Directions for this task →
On how many lines of the data below does the word "dropped" appear? Reply with the number only.

Collection entries:
○ ○ ○ ○
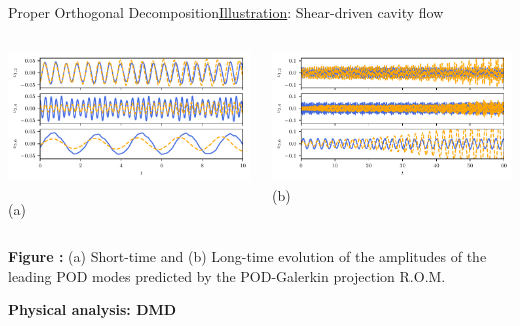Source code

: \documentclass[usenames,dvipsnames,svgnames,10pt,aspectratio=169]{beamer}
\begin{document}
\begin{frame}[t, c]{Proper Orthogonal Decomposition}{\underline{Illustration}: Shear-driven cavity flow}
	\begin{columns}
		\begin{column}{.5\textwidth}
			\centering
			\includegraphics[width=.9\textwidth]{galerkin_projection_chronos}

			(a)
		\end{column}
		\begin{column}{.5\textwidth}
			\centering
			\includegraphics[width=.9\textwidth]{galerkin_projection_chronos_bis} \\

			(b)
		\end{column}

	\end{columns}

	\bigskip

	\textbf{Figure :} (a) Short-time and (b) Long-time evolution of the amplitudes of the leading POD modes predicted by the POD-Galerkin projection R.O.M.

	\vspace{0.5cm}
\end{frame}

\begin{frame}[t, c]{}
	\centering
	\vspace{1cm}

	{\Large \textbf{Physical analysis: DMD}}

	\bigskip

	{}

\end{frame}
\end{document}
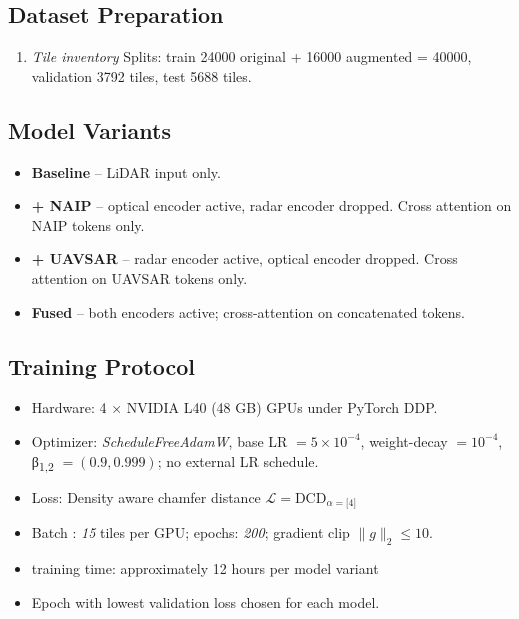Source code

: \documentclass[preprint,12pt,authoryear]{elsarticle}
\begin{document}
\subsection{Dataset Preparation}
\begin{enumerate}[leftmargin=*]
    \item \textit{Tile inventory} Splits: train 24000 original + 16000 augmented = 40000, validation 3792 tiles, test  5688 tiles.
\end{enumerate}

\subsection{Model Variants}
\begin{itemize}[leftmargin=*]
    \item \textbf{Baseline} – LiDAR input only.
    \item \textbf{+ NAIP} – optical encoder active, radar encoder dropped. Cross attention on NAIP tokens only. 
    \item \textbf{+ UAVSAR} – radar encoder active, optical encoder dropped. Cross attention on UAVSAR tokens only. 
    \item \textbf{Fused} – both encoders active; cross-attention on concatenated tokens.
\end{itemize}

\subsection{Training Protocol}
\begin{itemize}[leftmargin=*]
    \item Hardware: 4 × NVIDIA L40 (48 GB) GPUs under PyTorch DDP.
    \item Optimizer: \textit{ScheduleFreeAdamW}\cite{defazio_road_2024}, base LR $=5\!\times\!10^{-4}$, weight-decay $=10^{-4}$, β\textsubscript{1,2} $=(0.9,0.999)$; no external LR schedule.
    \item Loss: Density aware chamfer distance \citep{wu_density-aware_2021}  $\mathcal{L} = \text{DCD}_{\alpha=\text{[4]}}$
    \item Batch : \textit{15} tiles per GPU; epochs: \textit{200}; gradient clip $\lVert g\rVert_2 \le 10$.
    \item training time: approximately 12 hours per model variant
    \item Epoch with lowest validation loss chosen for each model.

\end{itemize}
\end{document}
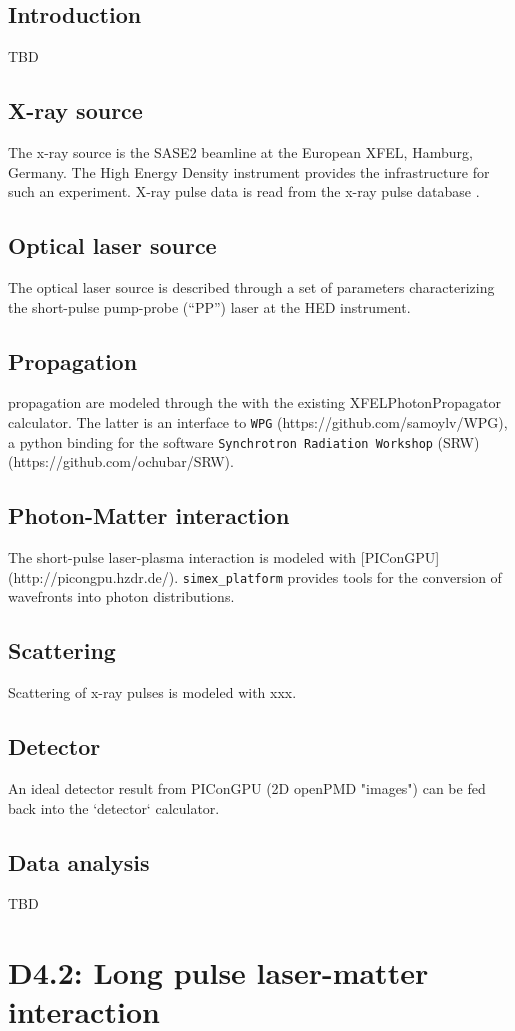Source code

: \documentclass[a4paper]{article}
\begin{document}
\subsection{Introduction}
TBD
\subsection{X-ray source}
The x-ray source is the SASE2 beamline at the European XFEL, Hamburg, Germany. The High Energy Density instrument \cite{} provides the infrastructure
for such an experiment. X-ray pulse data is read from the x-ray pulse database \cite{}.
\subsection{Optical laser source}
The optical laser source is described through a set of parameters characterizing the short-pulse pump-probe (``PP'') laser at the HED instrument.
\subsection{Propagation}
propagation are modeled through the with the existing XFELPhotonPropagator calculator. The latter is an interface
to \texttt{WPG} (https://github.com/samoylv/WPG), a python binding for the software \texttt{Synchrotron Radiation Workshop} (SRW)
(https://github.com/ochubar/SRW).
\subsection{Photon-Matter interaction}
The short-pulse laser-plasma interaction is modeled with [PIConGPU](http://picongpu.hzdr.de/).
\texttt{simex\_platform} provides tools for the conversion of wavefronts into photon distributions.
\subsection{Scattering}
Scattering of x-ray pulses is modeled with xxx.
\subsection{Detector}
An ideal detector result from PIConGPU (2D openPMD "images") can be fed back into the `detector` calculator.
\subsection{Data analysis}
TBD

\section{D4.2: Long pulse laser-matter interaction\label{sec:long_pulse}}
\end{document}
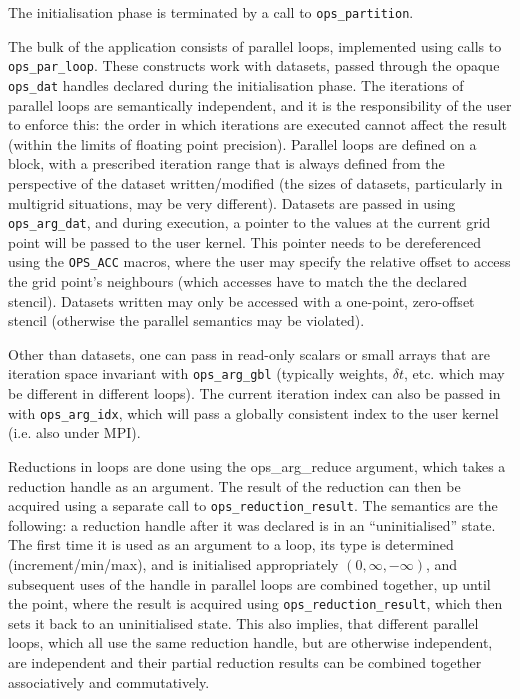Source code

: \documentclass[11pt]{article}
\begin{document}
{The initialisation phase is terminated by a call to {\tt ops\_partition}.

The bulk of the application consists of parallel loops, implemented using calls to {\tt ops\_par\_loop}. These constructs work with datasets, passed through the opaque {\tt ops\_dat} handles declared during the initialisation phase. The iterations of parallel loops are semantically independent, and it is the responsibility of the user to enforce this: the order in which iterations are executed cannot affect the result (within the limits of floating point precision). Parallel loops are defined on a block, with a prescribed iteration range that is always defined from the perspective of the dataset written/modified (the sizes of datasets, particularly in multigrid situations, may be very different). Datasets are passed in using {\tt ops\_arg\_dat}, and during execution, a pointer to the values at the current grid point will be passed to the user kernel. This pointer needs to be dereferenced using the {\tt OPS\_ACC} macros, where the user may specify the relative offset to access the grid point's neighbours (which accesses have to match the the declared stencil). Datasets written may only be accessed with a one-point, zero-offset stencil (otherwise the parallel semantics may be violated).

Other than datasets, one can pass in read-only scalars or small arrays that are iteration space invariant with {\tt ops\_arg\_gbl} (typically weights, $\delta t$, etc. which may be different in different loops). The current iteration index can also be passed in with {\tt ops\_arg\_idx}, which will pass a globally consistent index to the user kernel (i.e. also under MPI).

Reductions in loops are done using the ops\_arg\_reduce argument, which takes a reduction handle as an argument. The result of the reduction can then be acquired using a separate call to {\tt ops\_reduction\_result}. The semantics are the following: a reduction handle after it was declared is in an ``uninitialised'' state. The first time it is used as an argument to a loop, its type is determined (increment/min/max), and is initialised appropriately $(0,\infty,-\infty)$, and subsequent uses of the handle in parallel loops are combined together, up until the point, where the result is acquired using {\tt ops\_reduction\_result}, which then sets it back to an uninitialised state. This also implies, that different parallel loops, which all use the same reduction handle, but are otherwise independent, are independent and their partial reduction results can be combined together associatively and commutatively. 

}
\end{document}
○ ○ ○ ○
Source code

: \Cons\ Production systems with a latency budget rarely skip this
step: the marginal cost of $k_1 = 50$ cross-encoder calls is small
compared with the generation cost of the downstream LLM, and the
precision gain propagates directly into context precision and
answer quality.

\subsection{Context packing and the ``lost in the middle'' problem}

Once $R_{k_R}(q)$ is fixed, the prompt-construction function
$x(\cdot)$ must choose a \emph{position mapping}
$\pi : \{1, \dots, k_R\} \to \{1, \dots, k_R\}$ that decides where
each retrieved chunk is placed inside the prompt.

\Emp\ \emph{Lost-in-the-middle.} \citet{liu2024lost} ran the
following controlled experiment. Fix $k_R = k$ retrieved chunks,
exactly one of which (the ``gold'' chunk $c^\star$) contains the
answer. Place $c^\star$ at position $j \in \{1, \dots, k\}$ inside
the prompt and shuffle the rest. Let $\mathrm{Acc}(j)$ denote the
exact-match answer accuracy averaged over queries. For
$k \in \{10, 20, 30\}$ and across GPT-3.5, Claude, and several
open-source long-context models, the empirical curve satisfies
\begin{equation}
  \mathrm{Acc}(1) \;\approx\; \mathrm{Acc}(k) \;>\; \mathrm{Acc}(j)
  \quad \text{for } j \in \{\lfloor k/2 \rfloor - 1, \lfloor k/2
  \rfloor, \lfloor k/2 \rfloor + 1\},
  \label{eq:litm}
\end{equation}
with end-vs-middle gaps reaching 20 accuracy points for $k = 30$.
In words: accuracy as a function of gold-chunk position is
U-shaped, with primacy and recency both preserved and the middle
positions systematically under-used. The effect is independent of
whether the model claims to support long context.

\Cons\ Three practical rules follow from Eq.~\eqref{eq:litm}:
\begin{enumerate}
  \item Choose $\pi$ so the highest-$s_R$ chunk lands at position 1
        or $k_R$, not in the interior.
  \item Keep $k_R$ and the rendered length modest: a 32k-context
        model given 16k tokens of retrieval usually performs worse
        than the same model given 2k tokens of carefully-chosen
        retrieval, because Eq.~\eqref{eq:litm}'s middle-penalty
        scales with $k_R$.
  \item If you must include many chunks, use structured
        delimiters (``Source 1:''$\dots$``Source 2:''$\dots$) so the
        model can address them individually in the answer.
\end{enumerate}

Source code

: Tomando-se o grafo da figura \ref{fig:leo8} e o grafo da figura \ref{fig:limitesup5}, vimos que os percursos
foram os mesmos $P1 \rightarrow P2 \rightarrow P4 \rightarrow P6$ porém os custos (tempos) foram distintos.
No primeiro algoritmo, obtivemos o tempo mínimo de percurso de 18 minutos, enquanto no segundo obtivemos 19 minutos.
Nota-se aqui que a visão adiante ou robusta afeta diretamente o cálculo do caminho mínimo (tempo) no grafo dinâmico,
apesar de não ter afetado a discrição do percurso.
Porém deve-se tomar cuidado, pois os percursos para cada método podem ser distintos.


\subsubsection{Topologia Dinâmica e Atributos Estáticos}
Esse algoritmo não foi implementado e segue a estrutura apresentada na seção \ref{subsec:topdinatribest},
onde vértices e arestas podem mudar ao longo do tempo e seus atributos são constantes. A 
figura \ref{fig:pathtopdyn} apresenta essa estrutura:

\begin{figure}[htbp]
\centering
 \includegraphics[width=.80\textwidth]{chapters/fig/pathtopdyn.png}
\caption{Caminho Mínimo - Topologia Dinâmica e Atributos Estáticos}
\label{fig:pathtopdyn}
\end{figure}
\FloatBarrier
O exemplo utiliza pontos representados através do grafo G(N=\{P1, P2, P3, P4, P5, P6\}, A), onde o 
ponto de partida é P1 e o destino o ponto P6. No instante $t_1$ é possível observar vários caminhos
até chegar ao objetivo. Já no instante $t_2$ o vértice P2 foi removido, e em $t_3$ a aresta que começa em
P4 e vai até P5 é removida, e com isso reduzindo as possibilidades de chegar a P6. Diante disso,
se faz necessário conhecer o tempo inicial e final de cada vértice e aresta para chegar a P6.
○ ○ ○ ○
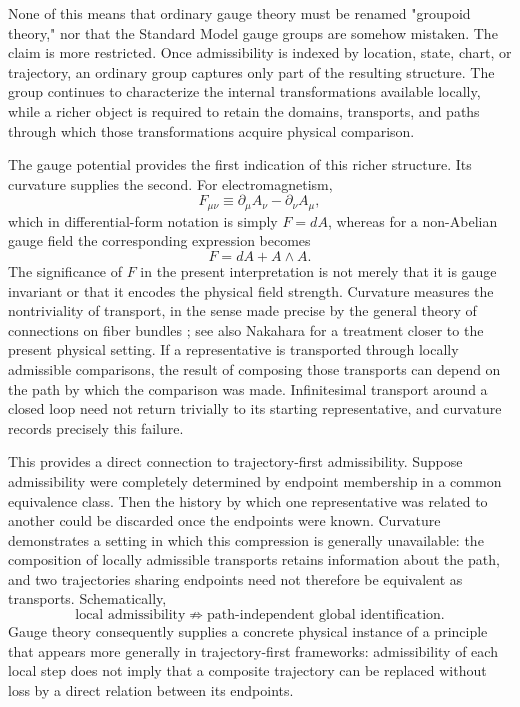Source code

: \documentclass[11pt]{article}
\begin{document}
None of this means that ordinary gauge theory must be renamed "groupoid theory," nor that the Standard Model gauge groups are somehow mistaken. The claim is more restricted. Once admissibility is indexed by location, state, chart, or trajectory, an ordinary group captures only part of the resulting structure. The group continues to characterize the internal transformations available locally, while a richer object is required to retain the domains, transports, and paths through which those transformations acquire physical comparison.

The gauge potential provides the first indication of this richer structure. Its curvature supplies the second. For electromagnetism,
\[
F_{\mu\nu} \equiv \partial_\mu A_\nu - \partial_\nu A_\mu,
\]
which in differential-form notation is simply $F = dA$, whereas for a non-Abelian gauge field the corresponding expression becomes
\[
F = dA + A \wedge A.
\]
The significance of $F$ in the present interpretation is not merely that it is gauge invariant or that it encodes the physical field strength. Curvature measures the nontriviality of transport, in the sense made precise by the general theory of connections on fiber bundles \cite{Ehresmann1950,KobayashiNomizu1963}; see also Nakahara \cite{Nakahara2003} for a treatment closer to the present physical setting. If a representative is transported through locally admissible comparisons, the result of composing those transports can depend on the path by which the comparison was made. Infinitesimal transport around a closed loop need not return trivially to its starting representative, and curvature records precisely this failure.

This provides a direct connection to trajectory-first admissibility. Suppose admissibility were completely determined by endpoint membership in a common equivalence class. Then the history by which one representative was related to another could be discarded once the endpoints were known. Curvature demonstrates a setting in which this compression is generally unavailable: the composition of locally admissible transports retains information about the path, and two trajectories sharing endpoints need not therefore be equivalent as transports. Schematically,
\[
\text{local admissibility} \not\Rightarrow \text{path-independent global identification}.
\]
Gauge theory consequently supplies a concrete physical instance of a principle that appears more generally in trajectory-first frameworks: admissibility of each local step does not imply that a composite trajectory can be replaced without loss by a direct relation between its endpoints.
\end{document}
○ ○ ○ ○
Output →
2